> [What you need to do]: Reprint the full listing exactly.

> [Data for review]:

══════════

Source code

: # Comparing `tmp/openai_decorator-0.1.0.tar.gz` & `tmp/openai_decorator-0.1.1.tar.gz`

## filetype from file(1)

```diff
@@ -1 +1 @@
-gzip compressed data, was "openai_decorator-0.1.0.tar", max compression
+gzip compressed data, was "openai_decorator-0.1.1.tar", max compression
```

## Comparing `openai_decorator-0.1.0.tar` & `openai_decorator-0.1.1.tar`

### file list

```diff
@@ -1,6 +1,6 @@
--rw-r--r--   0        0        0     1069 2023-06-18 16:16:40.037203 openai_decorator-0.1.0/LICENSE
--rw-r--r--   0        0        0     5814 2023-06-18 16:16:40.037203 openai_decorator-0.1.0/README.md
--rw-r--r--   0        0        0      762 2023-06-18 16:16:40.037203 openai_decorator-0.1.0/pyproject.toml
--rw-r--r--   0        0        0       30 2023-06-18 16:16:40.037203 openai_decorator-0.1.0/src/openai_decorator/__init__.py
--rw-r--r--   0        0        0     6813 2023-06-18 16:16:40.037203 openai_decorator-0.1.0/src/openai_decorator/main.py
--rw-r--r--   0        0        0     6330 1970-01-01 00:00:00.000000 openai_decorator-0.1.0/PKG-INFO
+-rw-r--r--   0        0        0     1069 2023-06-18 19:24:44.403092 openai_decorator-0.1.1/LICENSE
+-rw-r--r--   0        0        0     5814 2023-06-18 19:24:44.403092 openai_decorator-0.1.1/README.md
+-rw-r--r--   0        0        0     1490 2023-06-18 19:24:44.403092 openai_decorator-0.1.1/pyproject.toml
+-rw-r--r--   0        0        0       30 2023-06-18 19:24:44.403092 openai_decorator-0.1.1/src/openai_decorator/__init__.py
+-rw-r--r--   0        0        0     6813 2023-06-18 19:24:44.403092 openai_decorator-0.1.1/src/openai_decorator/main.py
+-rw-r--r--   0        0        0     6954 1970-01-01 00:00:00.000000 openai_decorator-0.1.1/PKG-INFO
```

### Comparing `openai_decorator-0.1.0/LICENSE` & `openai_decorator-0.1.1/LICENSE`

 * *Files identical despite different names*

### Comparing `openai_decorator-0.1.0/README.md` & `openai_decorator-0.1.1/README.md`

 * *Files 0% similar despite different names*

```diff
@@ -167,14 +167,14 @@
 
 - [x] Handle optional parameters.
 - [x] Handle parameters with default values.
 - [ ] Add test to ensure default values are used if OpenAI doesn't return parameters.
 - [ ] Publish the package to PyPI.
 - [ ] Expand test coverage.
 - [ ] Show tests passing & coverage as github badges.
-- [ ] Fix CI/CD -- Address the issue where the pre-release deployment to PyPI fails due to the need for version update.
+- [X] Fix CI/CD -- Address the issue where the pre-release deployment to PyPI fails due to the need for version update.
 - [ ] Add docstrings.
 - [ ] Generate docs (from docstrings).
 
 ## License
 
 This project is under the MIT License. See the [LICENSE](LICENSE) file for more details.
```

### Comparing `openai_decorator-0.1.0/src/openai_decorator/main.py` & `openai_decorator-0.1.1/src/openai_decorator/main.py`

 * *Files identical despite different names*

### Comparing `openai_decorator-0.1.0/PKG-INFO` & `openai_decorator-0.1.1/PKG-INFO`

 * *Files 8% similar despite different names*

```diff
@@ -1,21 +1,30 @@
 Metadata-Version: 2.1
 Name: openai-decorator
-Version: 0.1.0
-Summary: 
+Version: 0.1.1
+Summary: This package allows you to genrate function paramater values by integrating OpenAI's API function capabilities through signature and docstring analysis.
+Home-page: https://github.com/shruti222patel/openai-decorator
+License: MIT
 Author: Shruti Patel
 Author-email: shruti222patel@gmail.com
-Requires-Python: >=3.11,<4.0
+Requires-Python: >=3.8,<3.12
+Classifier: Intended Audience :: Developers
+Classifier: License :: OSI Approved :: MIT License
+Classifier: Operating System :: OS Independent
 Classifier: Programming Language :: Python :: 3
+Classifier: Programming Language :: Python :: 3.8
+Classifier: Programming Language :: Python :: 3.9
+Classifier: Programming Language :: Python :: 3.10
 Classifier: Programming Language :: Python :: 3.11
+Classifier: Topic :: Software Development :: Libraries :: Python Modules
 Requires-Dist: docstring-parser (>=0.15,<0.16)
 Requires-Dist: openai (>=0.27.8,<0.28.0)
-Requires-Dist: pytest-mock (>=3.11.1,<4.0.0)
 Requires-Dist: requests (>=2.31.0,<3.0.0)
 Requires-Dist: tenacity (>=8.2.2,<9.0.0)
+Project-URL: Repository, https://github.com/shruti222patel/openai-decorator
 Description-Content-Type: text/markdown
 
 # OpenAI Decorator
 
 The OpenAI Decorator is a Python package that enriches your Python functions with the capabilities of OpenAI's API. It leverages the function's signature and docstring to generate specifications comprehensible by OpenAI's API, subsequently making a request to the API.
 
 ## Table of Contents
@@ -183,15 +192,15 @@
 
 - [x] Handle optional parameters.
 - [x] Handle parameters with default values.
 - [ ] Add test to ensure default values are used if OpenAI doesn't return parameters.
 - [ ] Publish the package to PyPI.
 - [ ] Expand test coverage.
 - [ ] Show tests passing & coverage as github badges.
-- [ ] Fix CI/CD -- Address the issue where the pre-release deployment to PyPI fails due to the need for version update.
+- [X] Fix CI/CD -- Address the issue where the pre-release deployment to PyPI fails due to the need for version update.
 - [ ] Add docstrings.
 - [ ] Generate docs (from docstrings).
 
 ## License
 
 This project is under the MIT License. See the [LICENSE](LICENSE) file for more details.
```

══════════

> [Expected answer]:
Source code

: # Comparing `tmp/openai_decorator-0.1.0.tar.gz` & `tmp/openai_decorator-0.1.1.tar.gz`

## filetype from file(1)

```diff
@@ -1 +1 @@
-gzip compressed data, was "openai_decorator-0.1.0.tar", max compression
+gzip compressed data, was "openai_decorator-0.1.1.tar", max compression
```

## Comparing `openai_decorator-0.1.0.tar` & `openai_decorator-0.1.1.tar`

### file list

```diff
@@ -1,6 +1,6 @@
--rw-r--r--   0        0        0     1069 2023-06-18 16:16:40.037203 openai_decorator-0.1.0/LICENSE
--rw-r--r--   0        0        0     5814 2023-06-18 16:16:40.037203 openai_decorator-0.1.0/README.md
--rw-r--r--   0        0        0      762 2023-06-18 16:16:40.037203 openai_decorator-0.1.0/pyproject.toml
--rw-r--r--   0        0        0       30 2023-06-18 16:16:40.037203 openai_decorator-0.1.0/src/openai_decorator/__init__.py
--rw-r--r--   0        0        0     6813 2023-06-18 16:16:40.037203 openai_decorator-0.1.0/src/openai_decorator/main.py
--rw-r--r--   0        0        0     6330 1970-01-01 00:00:00.000000 openai_decorator-0.1.0/PKG-INFO
+-rw-r--r--   0        0        0     1069 2023-06-18 19:24:44.403092 openai_decorator-0.1.1/LICENSE
+-rw-r--r--   0        0        0     5814 2023-06-18 19:24:44.403092 openai_decorator-0.1.1/README.md
+-rw-r--r--   0        0        0     1490 2023-06-18 19:24:44.403092 openai_decorator-0.1.1/pyproject.toml
+-rw-r--r--   0        0        0       30 2023-06-18 19:24:44.403092 openai_decorator-0.1.1/src/openai_decorator/__init__.py
+-rw-r--r--   0        0        0     6813 2023-06-18 19:24:44.403092 openai_decorator-0.1.1/src/openai_decorator/main.py
+-rw-r--r--   0        0        0     6954 1970-01-01 00:00:00.000000 openai_decorator-0.1.1/PKG-INFO
```

### Comparing `openai_decorator-0.1.0/LICENSE` & `openai_decorator-0.1.1/LICENSE`

 * *Files identical despite different names*

### Comparing `openai_decorator-0.1.0/README.md` & `openai_decorator-0.1.1/README.md`

 * *Files 0% similar despite different names*

```diff
@@ -167,14 +167,14 @@
 
 - [x] Handle optional parameters.
 - [x] Handle parameters with default values.
 - [ ] Add test to ensure default values are used if OpenAI doesn't return parameters.
 - [ ] Publish the package to PyPI.
 - [ ] Expand test coverage.
 - [ ] Show tests passing & coverage as github badges.
-- [ ] Fix CI/CD -- Address the issue where the pre-release deployment to PyPI fails due to the need for version update.
+- [X] Fix CI/CD -- Address the issue where the pre-release deployment to PyPI fails due to the need for version update.
 - [ ] Add docstrings.
 - [ ] Generate docs (from docstrings).
 
 ## License
 
 This project is under the MIT License. See the [LICENSE](LICENSE) file for more details.
```

### Comparing `openai_decorator-0.1.0/src/openai_decorator/main.py` & `openai_decorator-0.1.1/src/openai_decorator/main.py`

 * *Files identical despite different names*

### Comparing `openai_decorator-0.1.0/PKG-INFO` & `openai_decorator-0.1.1/PKG-INFO`

 * *Files 8% similar despite different names*

```diff
@@ -1,21 +1,30 @@
 Metadata-Version: 2.1
 Name: openai-decorator
-Version: 0.1.0
-Summary: 
+Version: 0.1.1
+Summary: This package allows you to genrate function paramater values by integrating OpenAI's API function capabilities through signature and docstring analysis.
+Home-page: https://github.com/shruti222patel/openai-decorator
+License: MIT
 Author: Shruti Patel
 Author-email: shruti222patel@gmail.com
-Requires-Python: >=3.11,<4.0
+Requires-Python: >=3.8,<3.12
+Classifier: Intended Audience :: Developers
+Classifier: License :: OSI Approved :: MIT License
+Classifier: Operating System :: OS Independent
 Classifier: Programming Language :: Python :: 3
+Classifier: Programming Language :: Python :: 3.8
+Classifier: Programming Language :: Python :: 3.9
+Classifier: Programming Language :: Python :: 3.10
 Classifier: Programming Language :: Python :: 3.11
+Classifier: Topic :: Software Development :: Libraries :: Python Modules
 Requires-Dist: docstring-parser (>=0.15,<0.16)
 Requires-Dist: openai (>=0.27.8,<0.28.0)
-Requires-Dist: pytest-mock (>=3.11.1,<4.0.0)
 Requires-Dist: requests (>=2.31.0,<3.0.0)
 Requires-Dist: tenacity (>=8.2.2,<9.0.0)
+Project-URL: Repository, https://github.com/shruti222patel/openai-decorator
 Description-Content-Type: text/markdown
 
 # OpenAI Decorator
 
 The OpenAI Decorator is a Python package that enriches your Python functions with the capabilities of OpenAI's API. It leverages the function's signature and docstring to generate specifications comprehensible by OpenAI's API, subsequently making a request to the API.
 
 ## Table of Contents
@@ -183,15 +192,15 @@
 
 - [x] Handle optional parameters.
 - [x] Handle parameters with default values.
 - [ ] Add test to ensure default values are used if OpenAI doesn't return parameters.
 - [ ] Publish the package to PyPI.
 - [ ] Expand test coverage.
 - [ ] Show tests passing & coverage as github badges.
-- [ ] Fix CI/CD -- Address the issue where the pre-release deployment to PyPI fails due to the need for version update.
+- [X] Fix CI/CD -- Address the issue where the pre-release deployment to PyPI fails due to the need for version update.
 - [ ] Add docstrings.
 - [ ] Generate docs (from docstrings).
 
 ## License
 
 This project is under the MIT License. See the [LICENSE](LICENSE) file for more details.
```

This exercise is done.